ならば、「数日の間だけでも、犯人捜しに協力させてください」と、騎士団の仲間になったほうが得だと思ったのだ。オードが同行したのは、元王立騎士隊である彼が、騎士団を見てみたいと言ったからである。
「この町の騎士団は失礼なヤツばっかりだーって、昨日はあんなに怒ってたのに。アージュってよくわかんないや」
「きっと頭の切り替えが早いんだろうね。僕は嫌いじゃないけれど」
 そんなことを、ランとアルヒェが宿の食堂で話していると。
 
「ただいまー。ああ、楽しかった♪ 昨日のうっぷんを晴らしてきたわよ」
 
 ブーツの音も高く、アージュが帰ってきた。
「騎士団の詰め所になってる、町の芝居小屋に行ってきたんだけどね。仲間になりたいなら剣の腕前を見せてみろっていうもんだから、ちょちょいのちょいで、三人もやっつけてやったわ」
 アージュは得意げに腰に手をあて、ランが注文していた山ぶどうのジュースをぐいっと飲み干してしまった。
「ああっ、オレのジュース~~」
「うるさい」
「痛てっ」
「やっつけたって、どうやってだい?」
 興味津々のアルヒェに、
「剣を弾き飛ばしてやったのよ」
 アージュはさっと、剣を払う仕草をしてみせた。
《アージュの剣さばきは実に見事だった。私も昔を思い出して、心躍った》
 興奮した口調でオードも言う。
「さっすが、アージュ!」
 ゼーガント諸島の遺跡で骸骨剣士相手に披露した剣の腕前は、ランとアルヒェも知っている。それに、ディスターナでの剣術大会も。
 けれど、元王立騎士隊のオードに「見事だった」と言われると、改めて感心してしまう。
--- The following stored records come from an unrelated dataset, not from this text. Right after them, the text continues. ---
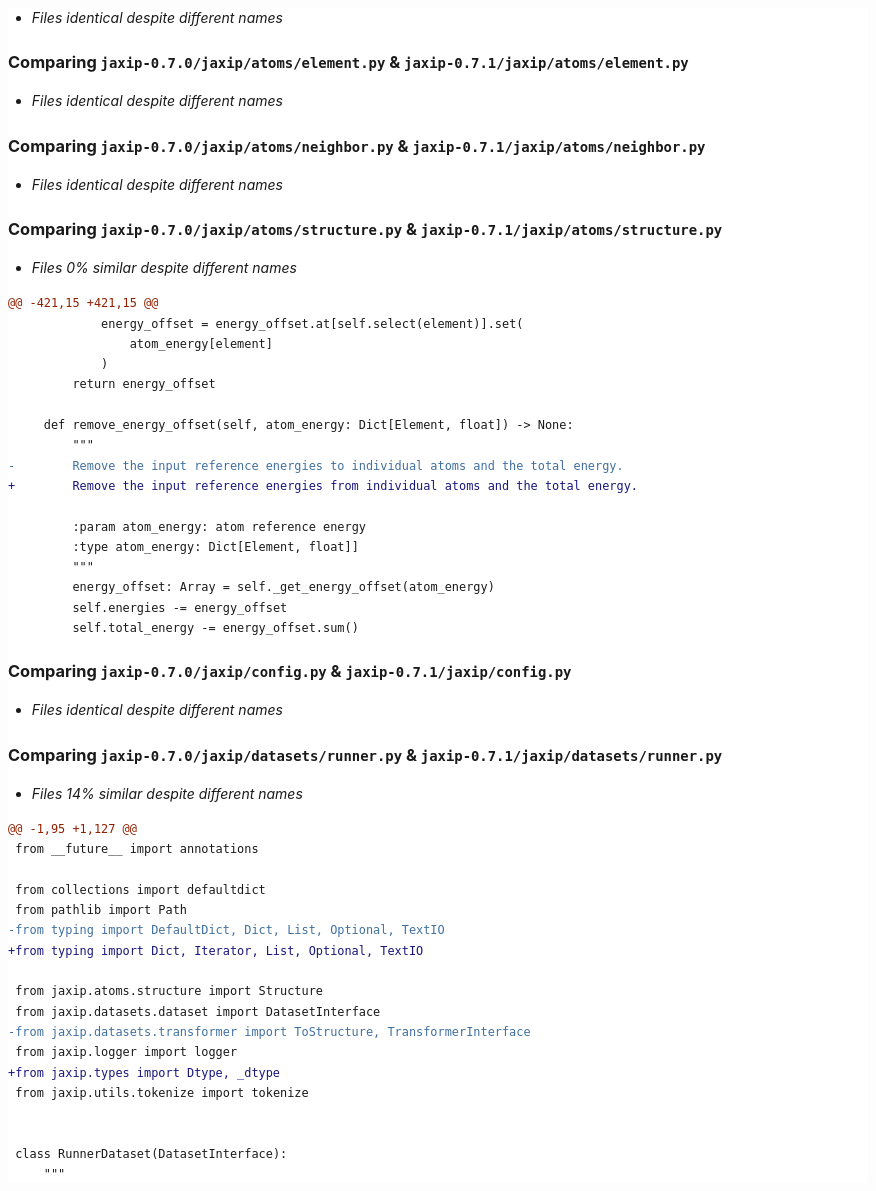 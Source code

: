  * *Files identical despite different names*

### Comparing `jaxip-0.7.0/jaxip/atoms/element.py` & `jaxip-0.7.1/jaxip/atoms/element.py`

 * *Files identical despite different names*

### Comparing `jaxip-0.7.0/jaxip/atoms/neighbor.py` & `jaxip-0.7.1/jaxip/atoms/neighbor.py`

 * *Files identical despite different names*

### Comparing `jaxip-0.7.0/jaxip/atoms/structure.py` & `jaxip-0.7.1/jaxip/atoms/structure.py`

 * *Files 0% similar despite different names*

```diff
@@ -421,15 +421,15 @@
             energy_offset = energy_offset.at[self.select(element)].set(
                 atom_energy[element]
             )
         return energy_offset
 
     def remove_energy_offset(self, atom_energy: Dict[Element, float]) -> None:
         """
-        Remove the input reference energies to individual atoms and the total energy.
+        Remove the input reference energies from individual atoms and the total energy.
 
         :param atom_energy: atom reference energy
         :type atom_energy: Dict[Element, float]]
         """
         energy_offset: Array = self._get_energy_offset(atom_energy)
         self.energies -= energy_offset
         self.total_energy -= energy_offset.sum()
```

### Comparing `jaxip-0.7.0/jaxip/config.py` & `jaxip-0.7.1/jaxip/config.py`

 * *Files identical despite different names*

### Comparing `jaxip-0.7.0/jaxip/datasets/runner.py` & `jaxip-0.7.1/jaxip/datasets/runner.py`

 * *Files 14% similar despite different names*

```diff
@@ -1,95 +1,127 @@
 from __future__ import annotations
 
 from collections import defaultdict
 from pathlib import Path
-from typing import DefaultDict, Dict, List, Optional, TextIO
+from typing import Dict, Iterator, List, Optional, TextIO
 
 from jaxip.atoms.structure import Structure
 from jaxip.datasets.dataset import DatasetInterface
-from jaxip.datasets.transformer import ToStructure, TransformerInterface
 from jaxip.logger import logger
+from jaxip.types import Dtype, _dtype
 from jaxip.utils.tokenize import tokenize
 
 
 class RunnerDataset(DatasetInterface):
     """
```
「まあ、あいつらが全然たいしたことなかったっていうのもあるけどね。アルヒェが言ってたとおり、青年団がそれぞれ納屋で錆びてた剣を持ち寄っただけの、へっぼい騎士団だったのよ。カッコつけて騎士とか言ってるけど、馬に乗れないヤツも多いと見た」
「なあんだ、つまんないなー。それって、全然かっこよくないじゃん」
「まあ、今まで平和だった証拠だね」
 ランのぼやきに、アルヒェが苦笑し、オードも微笑ましく言った。
《ああ、我々が行ったとき、みんな剣を磨いてたよ》
 ランとアルヒェは直接見たわけではないが、ふたりの話でいかにこの町の騎士団が頼りにならないかということがわかった。
「じゃあ、アージュがいちばん強いんじゃないの?」
 ランの言葉にアージュは腰に手をあてて、「あったり前じゃない」と、ふふんと笑った。
「それで、あたしは明日から、青年団、じゃなかった、騎士団の臨時兵として雇われることになったから。……で、あんたたちは?」
 椅子に座ったままのランを、アージュがぎろっと見下ろす。
「え? オレたち?」
 わけがわからず、ランが自分の顔を指さすと、アージュは怒りで唇の端をひくつかせた。
「もしかして、今までなにもしないで、くつろいでたわけ?」
「そうだけど?」
 のほほんとアルヒェが答え、アージュが肩を震わせながらランに近づく。
「わわっ?」
 いきなりがしっと襟元をつかまれ、床の上をずるずると引っ張られたかと思うと。
「仕事、探してこーいっ!」
 ランはアルヒェともども、宿屋の外に追い出されてしまったのだった。
 
 
 
   ♪ 金銀財宝 ざっくざく~~
     おいらは元気な 穴掘り職人
     雨の日 晴れの日 曇りの日
     お宝 夢見て 穴を掘る♪
 
 適当につくった歌を歌いながら、ランはツルハシで穴を掘っていた。
 ディンガの町から少し行った場所に、銀が採れる鉱山があり、ランはそこで働くことになったのだ。もちろん、アルヒェも一緒だ。
「ごきげんだね、ラン」
「うん、こうやって身体動かすのって、なんか楽しくって」
 鉱山の中は道が迷路のように枝分かれしており、ランは「慣れないうちはここを掘れ」と親方に案内された穴を、アルヒェと一緒に掘り進めることになった。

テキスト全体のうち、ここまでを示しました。